When it came down to it, our sessions usually contained about an hour of teaching, and an hour of gossiping. We gabbed about husbands and children, and Emily and I were often deeply probed about why we were not married with many children already. I think we both often forgot that we were not all speaking the same language (in fact there were three languages present), and I frequently knew exactly what one of the moms meant purely from her gestures and facial expressions. Emily made fun of me for laughing or nodding my head before the words were even interpreted.
After the six weeks had passed and we had completed our first run-through of the class, I got a text message from one of the women telling me that she was on her way to the hospital to give birth. She continued to update me as the birth progressed, and then sent me a picture of her baby. She trusted me and wanted to share her experience with me. At that point, Emily and I both knew that what we were doing was worth it. In our final class, some of the moms gave us verbal feedback on the experience, telling us things like, “I was nervous before I took the class, but after the class I was comfortable and ready to have my baby because they explained it so well and showed us pictures” or, “When I had my baby I used all the things I learned in class. In my culture we don’t go to childbirth classes….they created a class that was so good because we all came from Africa and all learned together for the first time.” In the end, even if we just helped improve the process for one woman, it was worth it. However, a healthy baby was born to a healthy mother for each of the women in our group, and each woman told us that she would go home and share what she had learned with her sisters and neighbors. We had no doubt that we were reaching at least a small part of the Somali and Somali-Bantu refugee communities.

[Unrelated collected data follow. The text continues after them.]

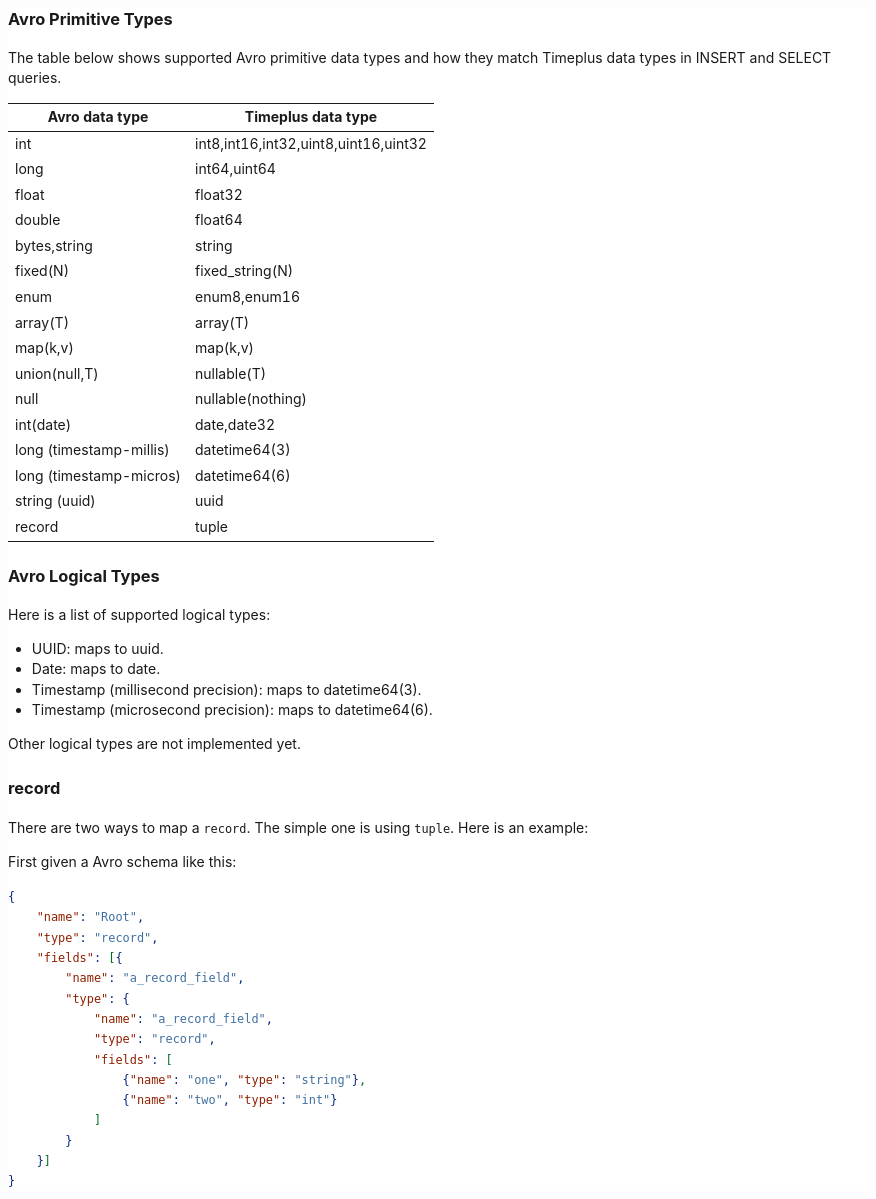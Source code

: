 ### Avro Primitive Types
The table below shows supported Avro primitive data types and how they match Timeplus data types in INSERT and SELECT queries.

|Avro data type|Timeplus data type|
|---|---|
|int|int8,int16,int32,uint8,uint16,uint32|
|long|int64,uint64|
|float|float32|
|double|float64|
|bytes,string|string|
|fixed(N)|fixed_string(N)|
|enum|enum8,enum16|
|array(T)|array(T)|
|map(k,v)|map(k,v)|
|union(null,T)|nullable(T)|
|null|nullable(nothing)|
|int(date)|date,date32|
|long (timestamp-millis)|datetime64(3)|
|long (timestamp-micros)|datetime64(6)|
|string (uuid) | uuid|
|record|tuple|

### Avro Logical Types

Here is a list of supported logical types:

* UUID: maps to uuid.
* Date: maps to date.
* Timestamp (millisecond precision): maps to datetime64(3).
* Timestamp (microsecond precision): maps to datetime64(6).

Other logical types are not implemented yet.

### record
There are two ways to map a `record`. The simple one is using `tuple`. Here is an example:

First given a Avro schema like this:
```json
{
    "name": "Root",
    "type": "record",
    "fields": [{
        "name": "a_record_field",
        "type": {
            "name": "a_record_field",
            "type": "record",
            "fields": [
                {"name": "one", "type": "string"},
                {"name": "two", "type": "int"}
            ]
        }
    }]
}
```
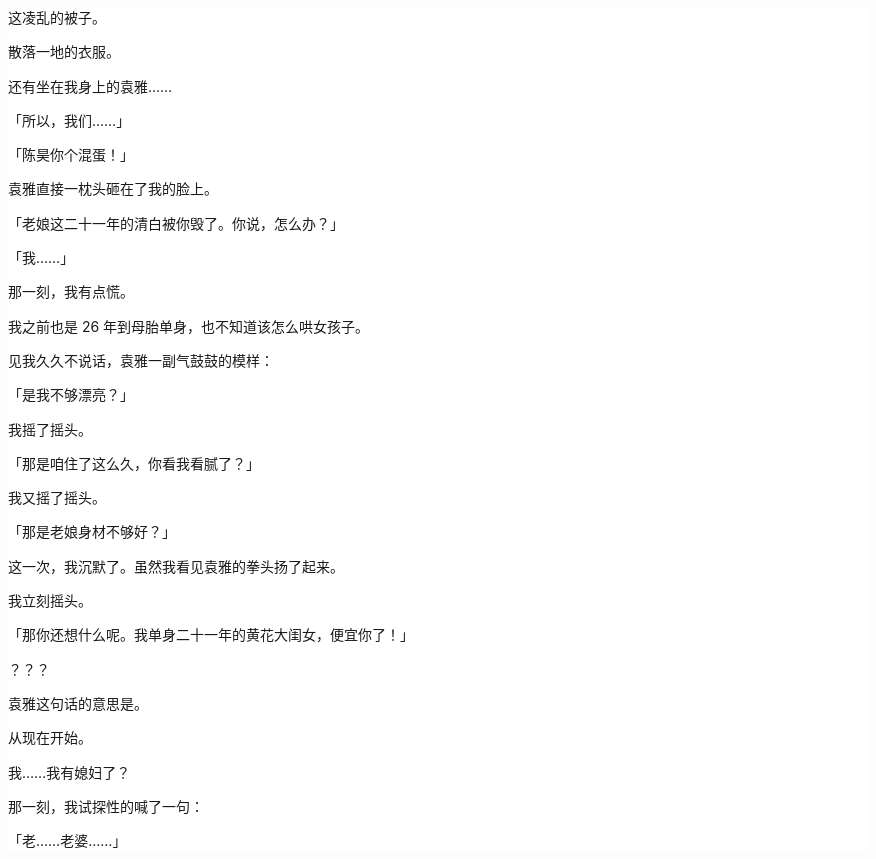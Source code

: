这凌乱的被子。


散落一地的衣服。


还有坐在我身上的袁雅……


「所以，我们……」


「陈昊你个混蛋！」


袁雅直接一枕头砸在了我的脸上。


「老娘这二十一年的清白被你毁了。你说，怎么办？」


「我……」


那一刻，我有点慌。


我之前也是 26 年到母胎单身，也不知道该怎么哄女孩子。


见我久久不说话，袁雅一副气鼓鼓的模样：


「是我不够漂亮？」


我摇了摇头。


「那是咱住了这么久，你看我看腻了？」


我又摇了摇头。


「那是老娘身材不够好？」


这一次，我沉默了。虽然我看见袁雅的拳头扬了起来。


我立刻摇头。


「那你还想什么呢。我单身二十一年的黄花大闺女，便宜你了！」


？？？


袁雅这句话的意思是。


从现在开始。


我……我有媳妇了？


那一刻，我试探性的喊了一句：


「老……老婆……」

We taught our students to be more comfortable taking ownership of their own bodies, and to be able to ask questions of their providers if they did not understand something. We helped them prepare to make difficult decisions, and to be ready in case a birth did not go perfectly. We taught them more about prenatal health, birthing practices, and women’s health, which the majority of the women shared with their husbands, families, and neighbors. However, the women taught us far more than we possibly could have taught them. They reminded me about the solidarity of women regardless of background and culture. They taught me about the importance of trying to truly understand where someone comes from before trying to help improve their health. They taught me that in all cultures, women want to know if they can have sexual intercourse while they are pregnant. Teaching this class reminded me that there is life away from being a medical student and that the world is so much larger than the one I saw from the lecture hall. Every single thing I learned from the project I will be able to take with me to my future as a physician. I think I will be a much better communicator and will be more understanding of the various backgrounds my patients bring to me. Although the preparation was such hard work, for the two hours a week I spent with the women, I totally forgot about whatever was stressing me out or the other things I had to do. The women we met and worked with in this class will stay with me throughout my career. They are some of my greatest teachers and influencers as I move forward.
Sarah, I am so impressed. And so thankful that these women were able to benefit from what you and Emily were able to give them.